For each line below that holds "octez", return the line as it stands.

----------

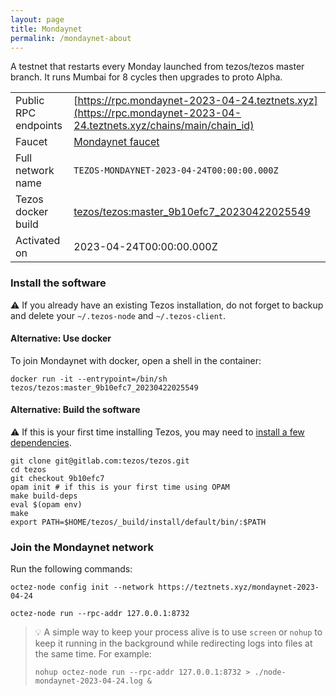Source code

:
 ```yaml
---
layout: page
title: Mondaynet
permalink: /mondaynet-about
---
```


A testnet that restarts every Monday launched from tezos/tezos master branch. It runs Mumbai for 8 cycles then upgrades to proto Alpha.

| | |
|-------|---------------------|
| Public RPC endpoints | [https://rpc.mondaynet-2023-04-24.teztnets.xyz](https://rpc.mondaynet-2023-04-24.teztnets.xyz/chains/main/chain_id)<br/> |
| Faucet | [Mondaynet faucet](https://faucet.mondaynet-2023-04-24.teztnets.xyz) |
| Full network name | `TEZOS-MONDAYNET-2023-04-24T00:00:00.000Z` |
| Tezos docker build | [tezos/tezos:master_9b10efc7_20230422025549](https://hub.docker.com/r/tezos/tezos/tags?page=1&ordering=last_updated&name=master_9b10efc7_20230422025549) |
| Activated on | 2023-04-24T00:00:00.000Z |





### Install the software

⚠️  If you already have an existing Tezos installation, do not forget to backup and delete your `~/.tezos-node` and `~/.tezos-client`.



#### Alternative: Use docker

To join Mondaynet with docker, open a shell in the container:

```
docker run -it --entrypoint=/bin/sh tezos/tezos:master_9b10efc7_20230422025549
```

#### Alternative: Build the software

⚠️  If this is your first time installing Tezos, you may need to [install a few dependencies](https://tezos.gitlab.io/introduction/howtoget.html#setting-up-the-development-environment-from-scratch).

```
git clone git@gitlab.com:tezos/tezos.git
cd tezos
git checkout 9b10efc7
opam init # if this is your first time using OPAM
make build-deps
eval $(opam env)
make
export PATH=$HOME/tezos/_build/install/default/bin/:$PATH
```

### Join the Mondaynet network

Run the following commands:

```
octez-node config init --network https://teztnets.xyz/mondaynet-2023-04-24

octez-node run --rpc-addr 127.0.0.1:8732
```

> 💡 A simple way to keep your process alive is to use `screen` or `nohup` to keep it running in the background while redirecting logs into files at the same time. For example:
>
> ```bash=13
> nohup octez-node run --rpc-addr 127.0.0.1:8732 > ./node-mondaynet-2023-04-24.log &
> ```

----------

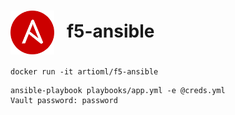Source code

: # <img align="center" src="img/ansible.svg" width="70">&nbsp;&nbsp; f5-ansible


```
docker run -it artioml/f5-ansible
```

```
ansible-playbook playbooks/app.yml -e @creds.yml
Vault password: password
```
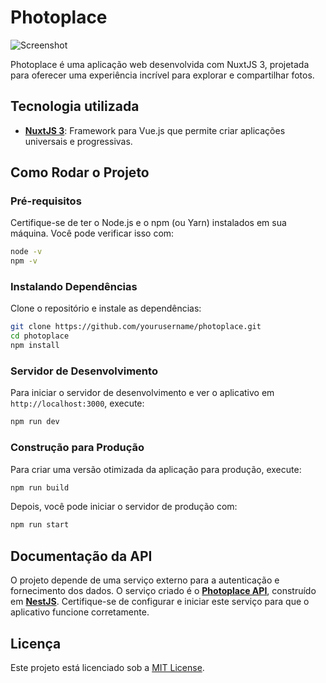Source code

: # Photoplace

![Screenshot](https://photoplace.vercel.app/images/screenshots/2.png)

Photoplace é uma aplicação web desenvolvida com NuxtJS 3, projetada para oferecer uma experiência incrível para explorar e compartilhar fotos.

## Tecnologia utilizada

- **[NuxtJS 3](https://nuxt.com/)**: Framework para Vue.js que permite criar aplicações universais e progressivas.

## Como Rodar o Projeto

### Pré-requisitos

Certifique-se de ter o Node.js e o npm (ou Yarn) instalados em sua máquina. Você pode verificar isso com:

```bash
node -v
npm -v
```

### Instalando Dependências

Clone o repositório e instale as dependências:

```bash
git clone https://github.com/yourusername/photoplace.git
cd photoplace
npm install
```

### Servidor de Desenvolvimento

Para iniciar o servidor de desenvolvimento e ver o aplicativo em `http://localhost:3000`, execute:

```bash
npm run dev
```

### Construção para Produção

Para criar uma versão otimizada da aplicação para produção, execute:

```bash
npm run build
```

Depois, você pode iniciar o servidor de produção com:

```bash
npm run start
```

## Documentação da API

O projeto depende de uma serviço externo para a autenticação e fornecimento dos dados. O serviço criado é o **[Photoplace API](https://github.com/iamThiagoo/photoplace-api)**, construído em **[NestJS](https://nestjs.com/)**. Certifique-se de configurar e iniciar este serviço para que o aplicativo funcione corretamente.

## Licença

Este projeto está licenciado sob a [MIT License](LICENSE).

----------

| Response below |
octez-node config init --network https://teztnets.xyz/mondaynet-2023-04-24
octez-node run --rpc-addr 127.0.0.1:8732
> nohup octez-node run --rpc-addr 127.0.0.1:8732 > ./node-mondaynet-2023-04-24.log &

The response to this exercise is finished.